'' 2-AT&SF-CM-'52

NATIONAL RAILROAD ADJUSTMENT BOARD

SECOND DIVISION


The Second Division consisted of the regular members and in

addition Referee Carroll R. Daugherty when award was rendered.


PARTIES TO DISPUTE




THE ATCHISON, TOPEKA & SANTA FE RAILWAY SYSTEM

DISPUTE: CLAIM OF EMPLOYES: 1. That under the current agreement Carmen G. Gregory, R. L. Clemans and T. D. Williams were improperly assigned to a work week, Wednesday through Sunday with rest days of Monday and Tuesday.

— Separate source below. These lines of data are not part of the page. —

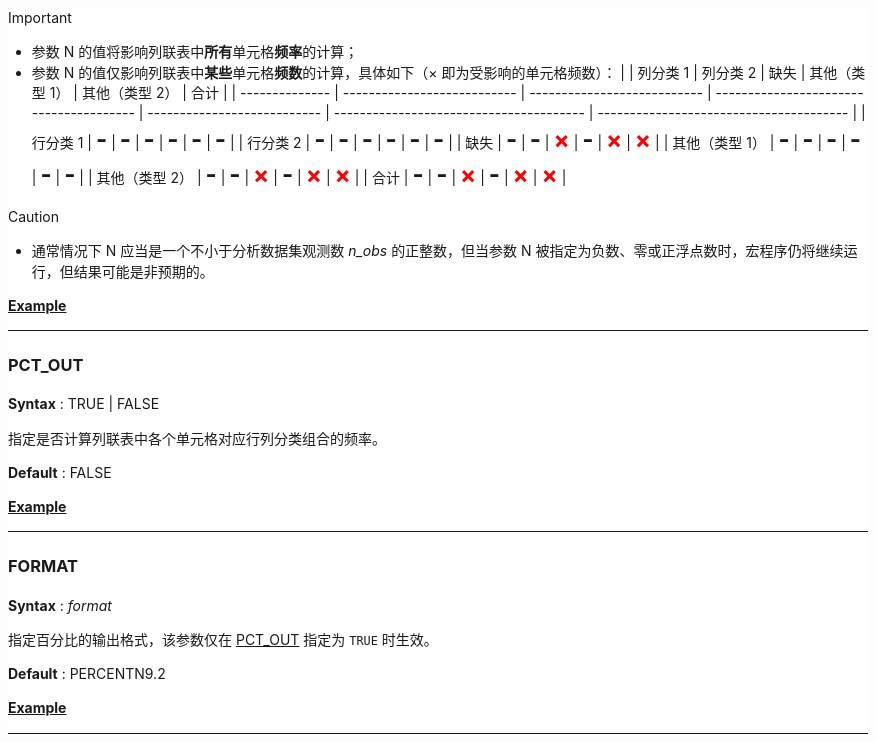> [!IMPORTANT]
>
> - 参数 N 的值将影响列联表中**所有**单元格**频率**的计算；
> - 参数 N 的值仅影响列联表中**某些**单元格**频数**的计算，具体如下（× 即为受影响的单元格频数）：
>   | | 列分类 1 | 列分类 2 | 缺失 | 其他（类型 1） | 其他（类型 2） | 合计 |
>   | -------------- | --------------------------- | --------------------------- | --------------------------------------- | --------------------------- | --------------------------------------- | --------------------------------------- |
>   | 行分类 1 | <font size = 5>**-**</font> | <font size = 5>**-**</font> | <font size = 5>**-**</font> | <font size = 5>**-**</font> | <font size = 5>**-**</font> | <font size = 5>**-**</font> |
>   | 行分类 2 | <font size = 5>**-**</font> | <font size = 5>**-**</font> | <font size = 5>**-**</font> | <font size = 5>**-**</font> | <font size = 5>**-**</font> | <font size = 5>**-**</font> |
>   | 缺失 | <font size = 5>**-**</font> | <font size = 5>**-**</font> | <font color = red size = 5>**×**</font> | <font size = 5>**-**</font> | <font color = red size = 5>**×**</font> | <font color = red size = 5>**×**</font> |
>   | 其他（类型 1） | <font size = 5>**-**</font> | <font size = 5>**-**</font> | <font size = 5>**-**</font> | <font size = 5>**-**</font> | <font size = 5>**-**</font> | <font size = 5>**-**</font> |
>   | 其他（类型 2） | <font size = 5>**-**</font> | <font size = 5>**-**</font> | <font color = red size = 5>**×**</font> | <font size = 5>**-**</font> | <font color = red size = 5>**×**</font> | <font color = red size = 5>**×**</font> |
>   | 合计 | <font size = 5>**-**</font> | <font size = 5>**-**</font> | <font color = red size = 5>**×**</font> | <font size = 5>**-**</font> | <font color = red size = 5>**×**</font> | <font color = red size = 5>**×**</font> |

> [!CAUTION]
>
> - 通常情况下 N 应当是一个不小于分析数据集观测数 _n_obs_ 的正整数，但当参数 N 被指定为负数、零或正浮点数时，宏程序仍将继续运行，但结果可能是非预期的。

[**Example**](#指定实际的合计频数)

---

### PCT_OUT

**Syntax** : TRUE | FALSE

指定是否计算列联表中各个单元格对应行列分类组合的频率。

**Default** : FALSE

[**Example**](#指定是否计算频率)

---

### FORMAT

**Syntax** : _format_

指定百分比的输出格式，该参数仅在 [PCT_OUT](#pct_out) 指定为 `TRUE` 时生效。

**Default** : PERCENTN9.2

[**Example**](#指定频率的输出格式)

---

EMPLOYES' STATEMENT OF FACTS: Prior to September 1, 1949, Carmen G. Gregory, R. L. Clemans and T. D. Williams, hereinafter referred to as the claimants worked regularly an assignment of six days per week, Monday through Saturday, first shift hours 8:00 A. M. to 12:00 Noon and 12:30 P. M. to 4:30 P. M. on the car department repair track located at Needles, California.


On or subsequent to September 1, 1949, these claimants were arbitrarily assigned by the carrier to positions of car repairers on the first and only shift 8:00 A. M. to 12:00 Noon and 12:30 P. M. to 4:30 P. M., Wednesday through Sunday, with rest days of Monday and Tuesday at Needles, California, car department.


There is no assignment of carmen (car repairers) on either the second or third shift at Needles car repair department, relief or otherwise.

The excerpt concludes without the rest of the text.